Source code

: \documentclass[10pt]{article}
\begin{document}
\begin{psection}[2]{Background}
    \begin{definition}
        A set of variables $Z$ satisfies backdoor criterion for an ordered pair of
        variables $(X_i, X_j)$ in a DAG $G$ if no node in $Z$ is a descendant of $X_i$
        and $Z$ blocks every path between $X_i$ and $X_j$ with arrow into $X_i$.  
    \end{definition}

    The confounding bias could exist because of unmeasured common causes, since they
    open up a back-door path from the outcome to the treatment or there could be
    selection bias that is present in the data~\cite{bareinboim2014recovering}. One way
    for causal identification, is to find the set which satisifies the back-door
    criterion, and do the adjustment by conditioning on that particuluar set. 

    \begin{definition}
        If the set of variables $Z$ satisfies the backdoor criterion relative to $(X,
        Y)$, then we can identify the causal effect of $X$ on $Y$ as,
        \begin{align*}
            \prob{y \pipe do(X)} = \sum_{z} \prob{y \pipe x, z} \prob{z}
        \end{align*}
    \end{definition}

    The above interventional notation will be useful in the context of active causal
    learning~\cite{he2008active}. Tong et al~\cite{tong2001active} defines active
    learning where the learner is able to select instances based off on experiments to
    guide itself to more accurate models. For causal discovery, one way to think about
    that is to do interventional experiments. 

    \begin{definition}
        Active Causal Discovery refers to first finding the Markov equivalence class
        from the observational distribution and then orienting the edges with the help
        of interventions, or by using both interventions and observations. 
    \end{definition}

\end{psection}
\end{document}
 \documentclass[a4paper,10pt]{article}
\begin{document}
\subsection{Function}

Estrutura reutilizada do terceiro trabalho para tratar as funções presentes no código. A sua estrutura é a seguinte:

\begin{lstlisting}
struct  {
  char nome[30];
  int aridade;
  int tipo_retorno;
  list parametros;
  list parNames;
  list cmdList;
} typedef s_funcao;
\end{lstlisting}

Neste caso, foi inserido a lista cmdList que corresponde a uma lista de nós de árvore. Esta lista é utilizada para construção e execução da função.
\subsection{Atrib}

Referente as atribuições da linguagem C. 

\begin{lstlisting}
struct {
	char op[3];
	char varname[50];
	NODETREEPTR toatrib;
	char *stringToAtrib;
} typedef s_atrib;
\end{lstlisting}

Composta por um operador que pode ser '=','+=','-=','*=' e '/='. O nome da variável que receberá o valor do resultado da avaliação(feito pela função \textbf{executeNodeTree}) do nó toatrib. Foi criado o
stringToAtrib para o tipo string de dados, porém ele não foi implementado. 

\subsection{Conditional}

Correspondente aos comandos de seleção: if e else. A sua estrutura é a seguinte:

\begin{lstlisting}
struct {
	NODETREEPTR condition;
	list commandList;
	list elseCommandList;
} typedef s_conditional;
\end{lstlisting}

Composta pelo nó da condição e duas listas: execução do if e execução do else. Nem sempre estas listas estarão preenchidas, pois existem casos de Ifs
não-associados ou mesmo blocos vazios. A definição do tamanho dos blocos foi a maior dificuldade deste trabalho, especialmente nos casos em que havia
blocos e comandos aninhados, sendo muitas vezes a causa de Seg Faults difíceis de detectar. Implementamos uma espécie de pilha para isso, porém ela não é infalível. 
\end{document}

------------------------------------------------------------

Exercise objective: In the material above, locate the line containing "NODETREEPTR condition;" and the line containing "Composta pelo nó". Transcribe exactly those two lines and every line between them, and nothing more.

Response below:
	NODETREEPTR condition;
	list commandList;
	list elseCommandList;
} typedef s_conditional;
\end{lstlisting}

Composta pelo nó da condição e duas listas: execução do if e execução do else. Nem sempre estas listas estarão preenchidas, pois existem casos de Ifs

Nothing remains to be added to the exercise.